*What to do*: Please keep the images out and set down the data exactly as given.

[Plain-text document sources]
◇ ◇ ◇ ◇ ◇ ◇ ◇

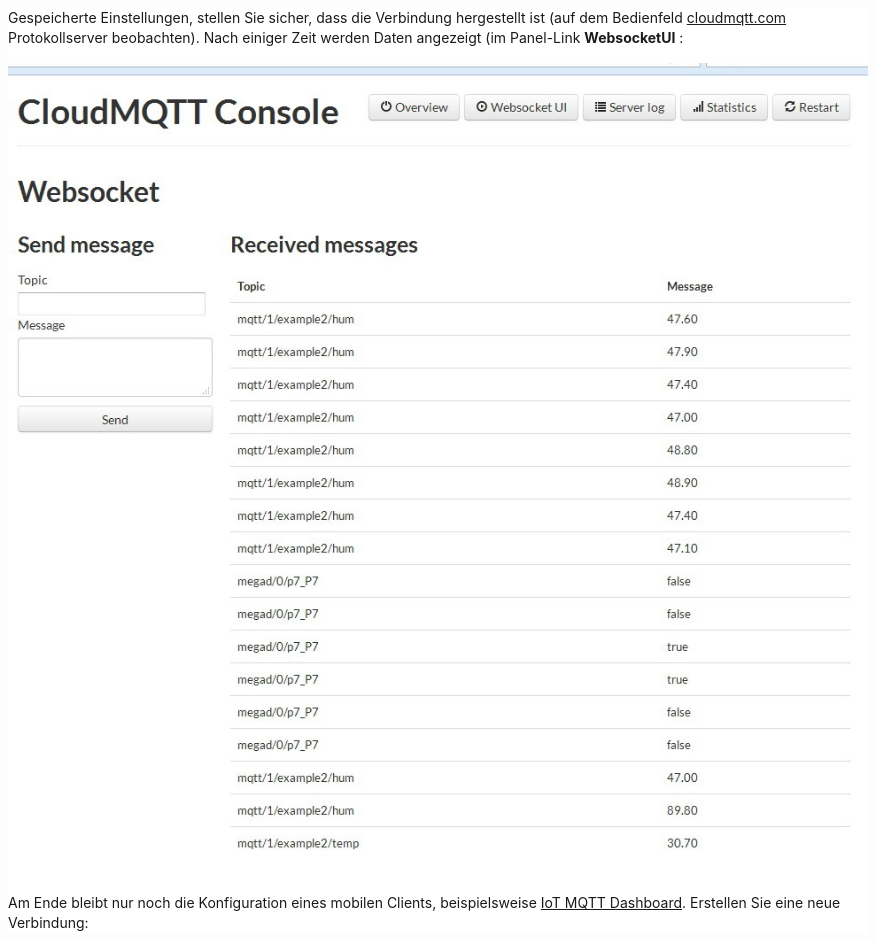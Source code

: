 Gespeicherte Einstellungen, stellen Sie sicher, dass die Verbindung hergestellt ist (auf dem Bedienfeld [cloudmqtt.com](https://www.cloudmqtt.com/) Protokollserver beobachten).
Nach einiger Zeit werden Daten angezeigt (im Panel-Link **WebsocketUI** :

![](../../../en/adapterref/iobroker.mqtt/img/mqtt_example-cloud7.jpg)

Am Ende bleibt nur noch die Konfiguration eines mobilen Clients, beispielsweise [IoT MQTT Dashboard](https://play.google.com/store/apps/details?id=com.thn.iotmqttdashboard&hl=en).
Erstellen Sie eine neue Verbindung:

◇ ◇ ◇ ◇ ◇ ◇ ◇

*Written solution*:
Source code

: Gespeicherte Einstellungen, stellen Sie sicher, dass die Verbindung hergestellt ist (auf dem Bedienfeld [cloudmqtt.com](https://www.cloudmqtt.com/) Protokollserver beobachten).
Nach einiger Zeit werden Daten angezeigt (im Panel-Link **WebsocketUI** :

![](../../../en/adapterref/iobroker.mqtt/img/mqtt_example-cloud7.jpg)

Am Ende bleibt nur noch die Konfiguration eines mobilen Clients, beispielsweise [IoT MQTT Dashboard](https://play.google.com/store/apps/details?id=com.thn.iotmqttdashboard&hl=en).
Erstellen Sie eine neue Verbindung:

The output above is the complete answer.